Last week, we invited readers to submit questions to be asked at an event featuring our editor and publisher Katrina vanden Heuvel and Nation editor-at-large and MSNBC host Chris Hayes. The response was enthusiastic and we ended up with a number of thoughtful and challenging questions. A video of the event is available here and a vibrant conversation can still be found in the comment threads of Chris’s article.
On top of questions for the event, our readers also shared their thoughts this week on the NBA Finals, the student protests in Quebec and our Islamophobia issue. Let us know what you think—in the comments!
Cory_Panshin: I’m interested in Chris’s arguments, but I see a few flaws in his assumption that our society has been acting as an effective meritocracy. Perhaps the most obvious is that the people he references as rising to the top of the heap through brains and hard work are all men.
But to take it a little further, I need to say a few things about myself. I attended Hunter College Elementary School (class of ’57), but I always had a painful sense of being out of place among my classmates, who were mainly the children of wealthy East Siders or Columbia professors. I knew that I was smarter than most of them—in that environment, it was hard not to be aware of such things—but instead of being praised as the best of the best, I’d have people asking me if it was true I was the principal’s niece (which I wasn’t, by any stretch) because they’d heard I was receiving special privileges. In a society where even the kids with brains assume it’s not what you know but who you know, there doesn’t seem to be much basis for talking about meritocracy.
And then we all graduated and some of my classmates went off to finishing schools in Switzerland while I went to Hunter High School (class of ’63) and found myself in a much more egalitarian environment where I fit in better—but perhaps because the school was still all-girls at that time, nobody I knew ever went on to rule the world.
And because I was very smart and very good at taking standardized tests, I eventually wound up at Harvard (class of ’67), where I was as out of place again as I had been in elementary school. It took me many years, however, to figure out that the meritocratic myths I’d been sold by my guidance counselors were hogwash and that Harvard was never meant for people like me. Instead, it was about grooming the children of the elite, with a certain number of super-bright public school students tossed in as window dressing, and an even smaller number of those outsiders allowed to become insiders if they played the game just right.

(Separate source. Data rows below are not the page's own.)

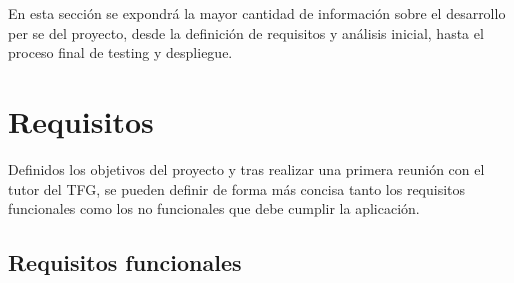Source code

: En esta sección se expondrá la mayor cantidad de información sobre el desarrollo per se
del proyecto, desde la definición de requisitos y análisis inicial, hasta el proceso final
de testing y despliegue.

\section{Requisitos}

Definidos los objetivos del proyecto y tras realizar una primera reunión
con el tutor del TFG, se pueden definir de forma más concisa tanto los
requisitos funcionales como los no funcionales que debe cumplir la aplicación.

\subsection{Requisitos funcionales}

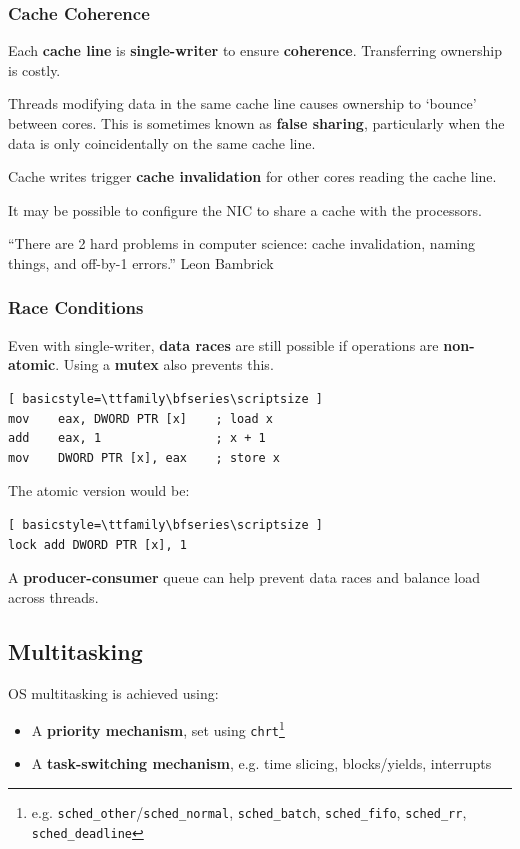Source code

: \documentclass{article}
\begin{document}
\subsubsection{Cache Coherence}
Each \textbf{cache line} is \textbf{single-writer} to ensure \textbf{coherence}. Transferring ownership is costly.

Threads modifying data in the same cache line causes ownership to `bounce' between cores. This is sometimes known as \textbf{false sharing}, particularly when the data is only coincidentally on the same cache line.

Cache writes trigger \textbf{cache invalidation} for other cores reading the cache line.

It may be possible to configure the NIC to share a cache with the processors.

\begin{block}{}
	``There are 2 hard problems in computer science: cache invalidation, naming things, and off-by-1 errors.'' Leon Bambrick
\end{block}

\subsubsection{Race Conditions}
Even with single-writer, \textbf{data races} are still possible if operations are \textbf{non-atomic}. Using a \textbf{mutex} also prevents this.

\begin{lstlisting}[ basicstyle=\ttfamily\bfseries\scriptsize ]
mov    eax, DWORD PTR [x]    ; load x
add    eax, 1                ; x + 1
mov    DWORD PTR [x], eax    ; store x
\end{lstlisting}

The atomic version would be:
\begin{lstlisting}[ basicstyle=\ttfamily\bfseries\scriptsize ]
lock add DWORD PTR [x], 1
\end{lstlisting}

A \textbf{producer-consumer} queue can help prevent data races and balance load across threads.

\subsection{Multitasking}
OS multitasking is achieved using:
\begin{itemize}
	\item A \textbf{priority mechanism}, set using \texttt{chrt}\footnote{e.g. \texttt{sched\_other}/\texttt{sched\_normal}, \texttt{sched\_batch}, \texttt{sched\_fifo}, \texttt{sched\_rr}, \texttt{sched\_deadline}}
	\item A \textbf{task-switching mechanism}, e.g. time slicing, blocks/yields, interrupts
\end{itemize}
\end{document}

But that outside-turned-insider route was never for me — and never could have been. Maybe because I was a girl. Or because I was a stereotypical geek with more interest in writing an Elvish glossary than in playing the power games of the elite. Or because there was just enough 1930’s intellectual Jewish radicalism still hanging about my parents and their friends for me to feel it would be a kind of treason to even think about wanting to claw my way to the top of some imaginary social heap.